- Opening Delimiter -
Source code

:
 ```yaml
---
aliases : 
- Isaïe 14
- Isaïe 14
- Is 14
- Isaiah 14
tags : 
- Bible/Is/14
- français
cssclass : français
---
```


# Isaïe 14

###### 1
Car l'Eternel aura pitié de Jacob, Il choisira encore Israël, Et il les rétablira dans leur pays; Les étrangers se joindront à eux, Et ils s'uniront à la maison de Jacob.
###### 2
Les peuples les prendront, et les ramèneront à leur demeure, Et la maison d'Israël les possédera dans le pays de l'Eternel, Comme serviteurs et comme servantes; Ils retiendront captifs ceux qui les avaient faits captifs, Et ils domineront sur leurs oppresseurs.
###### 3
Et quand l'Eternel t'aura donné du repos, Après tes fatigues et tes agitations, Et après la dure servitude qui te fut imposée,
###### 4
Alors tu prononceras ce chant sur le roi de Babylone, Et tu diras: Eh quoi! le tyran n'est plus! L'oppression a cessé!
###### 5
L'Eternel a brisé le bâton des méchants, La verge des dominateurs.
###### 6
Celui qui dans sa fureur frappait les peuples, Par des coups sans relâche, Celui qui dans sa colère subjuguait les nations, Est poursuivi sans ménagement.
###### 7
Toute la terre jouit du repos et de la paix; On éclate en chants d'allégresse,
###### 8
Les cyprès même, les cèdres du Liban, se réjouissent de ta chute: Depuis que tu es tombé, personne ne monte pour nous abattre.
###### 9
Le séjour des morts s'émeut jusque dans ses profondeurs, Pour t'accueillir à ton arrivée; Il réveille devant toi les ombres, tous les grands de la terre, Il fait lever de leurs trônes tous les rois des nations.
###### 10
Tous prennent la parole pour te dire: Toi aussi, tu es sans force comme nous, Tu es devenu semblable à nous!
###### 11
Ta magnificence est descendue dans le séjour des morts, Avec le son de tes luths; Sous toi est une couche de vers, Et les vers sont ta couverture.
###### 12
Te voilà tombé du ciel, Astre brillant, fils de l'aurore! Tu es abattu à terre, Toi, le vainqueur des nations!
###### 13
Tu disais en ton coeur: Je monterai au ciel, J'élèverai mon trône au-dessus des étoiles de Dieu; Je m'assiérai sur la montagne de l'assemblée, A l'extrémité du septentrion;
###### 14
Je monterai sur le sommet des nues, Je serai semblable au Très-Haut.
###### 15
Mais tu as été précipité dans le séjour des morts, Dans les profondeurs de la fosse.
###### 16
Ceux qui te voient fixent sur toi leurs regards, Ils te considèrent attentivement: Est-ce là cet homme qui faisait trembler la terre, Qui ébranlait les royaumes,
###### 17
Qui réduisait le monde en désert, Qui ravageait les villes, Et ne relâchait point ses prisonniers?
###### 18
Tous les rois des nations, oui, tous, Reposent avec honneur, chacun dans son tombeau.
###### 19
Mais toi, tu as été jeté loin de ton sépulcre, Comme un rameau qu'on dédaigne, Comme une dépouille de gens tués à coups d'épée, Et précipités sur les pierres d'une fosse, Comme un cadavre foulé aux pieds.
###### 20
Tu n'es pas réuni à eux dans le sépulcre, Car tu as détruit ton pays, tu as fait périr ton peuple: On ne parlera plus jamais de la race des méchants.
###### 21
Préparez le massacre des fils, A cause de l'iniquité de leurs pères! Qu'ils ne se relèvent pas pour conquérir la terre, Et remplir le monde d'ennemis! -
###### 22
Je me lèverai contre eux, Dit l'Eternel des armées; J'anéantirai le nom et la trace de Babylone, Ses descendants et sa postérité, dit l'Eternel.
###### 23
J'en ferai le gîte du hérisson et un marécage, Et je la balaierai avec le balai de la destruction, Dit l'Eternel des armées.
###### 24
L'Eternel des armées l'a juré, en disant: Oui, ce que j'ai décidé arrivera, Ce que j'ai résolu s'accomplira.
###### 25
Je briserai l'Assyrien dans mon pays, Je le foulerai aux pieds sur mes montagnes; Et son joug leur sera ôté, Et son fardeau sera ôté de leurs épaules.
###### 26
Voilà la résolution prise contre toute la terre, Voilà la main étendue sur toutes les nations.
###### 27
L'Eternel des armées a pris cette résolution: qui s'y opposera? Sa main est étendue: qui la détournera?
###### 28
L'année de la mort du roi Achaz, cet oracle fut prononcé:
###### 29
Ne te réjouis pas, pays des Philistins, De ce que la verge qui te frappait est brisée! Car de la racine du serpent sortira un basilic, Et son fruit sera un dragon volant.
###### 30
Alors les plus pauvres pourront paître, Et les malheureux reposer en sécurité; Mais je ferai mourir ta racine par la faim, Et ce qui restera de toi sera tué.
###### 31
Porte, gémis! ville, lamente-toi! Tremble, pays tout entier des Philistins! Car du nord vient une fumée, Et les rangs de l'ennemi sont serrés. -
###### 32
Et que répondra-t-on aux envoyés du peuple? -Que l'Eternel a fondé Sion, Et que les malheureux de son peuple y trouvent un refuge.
- Closing Delimiter -
REQUIRED WORK - Report how many lines above hold "racine", number only.

ANSWER TO THE EXERCISE - 2